(Activity) Whenever a line in the data contains "Osterwalder", show that line.

== Segment start ==

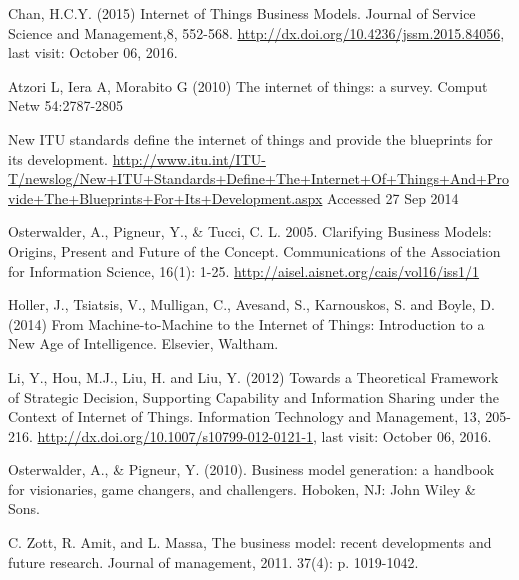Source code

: \begin{thebibliography}{99}
	 Chan, H.C.Y. (2015) Internet of Things Business Models. Journal of Service Science and Management,8, 552-568. \url{http://dx.doi.org/10.4236/jssm.2015.84056}, last visit: October 06, 2016.

	 Atzori L, Iera A, Morabito G (2010) The internet of things: a survey. Comput Netw 54:2787-2805 

	 New ITU standards define the internet of things and provide the blueprints for its development. \url{http://www.itu.int/ITU-T/newslog/New+ITU+Standards+Define+The+Internet+Of+Things+And+Provide+The+Blueprints+For+Its+Development.aspx} Accessed 27 Sep 2014 
	
	 Osterwalder, A., Pigneur, Y., \& Tucci, C. L. 2005. Clarifying Business Models: Origins, Present and Future of the Concept. Communications of the Association for Information Science, 16(1): 1-25. \url{http://aisel.aisnet.org/cais/vol16/iss1/1}

	 Holler, J., Tsiatsis, V., Mulligan, C., Avesand, S., Karnouskos, S. and Boyle, D. (2014) From Machine-to-Machine to the Internet of Things: Introduction to a New Age of Intelligence. Elsevier, Waltham.

	 Li, Y., Hou, M.J., Liu, H. and Liu, Y. (2012) Towards a Theoretical Framework of Strategic Decision, Supporting Capability and Information Sharing under the Context of Internet of Things. Information Technology and Management, 13, 205-216. \url{http://dx.doi.org/10.1007/s10799-012-0121-1}, last visit: October 06, 2016.

	 Osterwalder, A., \& Pigneur, Y. (2010). Business model generation: a handbook for visionaries, game changers, and challengers. Hoboken, NJ: John Wiley \& Sons. 

	 C. Zott, R. Amit, and L. Massa, The business model: recent developments and future research. Journal of management, 2011. 37(4): p. 1019-1042. 
 
 \end{thebibliography}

== Segment end ==

(Answer to this task)
	 Osterwalder, A., Pigneur, Y., \& Tucci, C. L. 2005. Clarifying Business Models: Origins, Present and Future of the Concept. Communications of the Association for Information Science, 16(1): 1-25. \url{http://aisel.aisnet.org/cais/vol16/iss1/1}
	 Osterwalder, A., \& Pigneur, Y. (2010). Business model generation: a handbook for visionaries, game changers, and challengers. Hoboken, NJ: John Wiley \& Sons. 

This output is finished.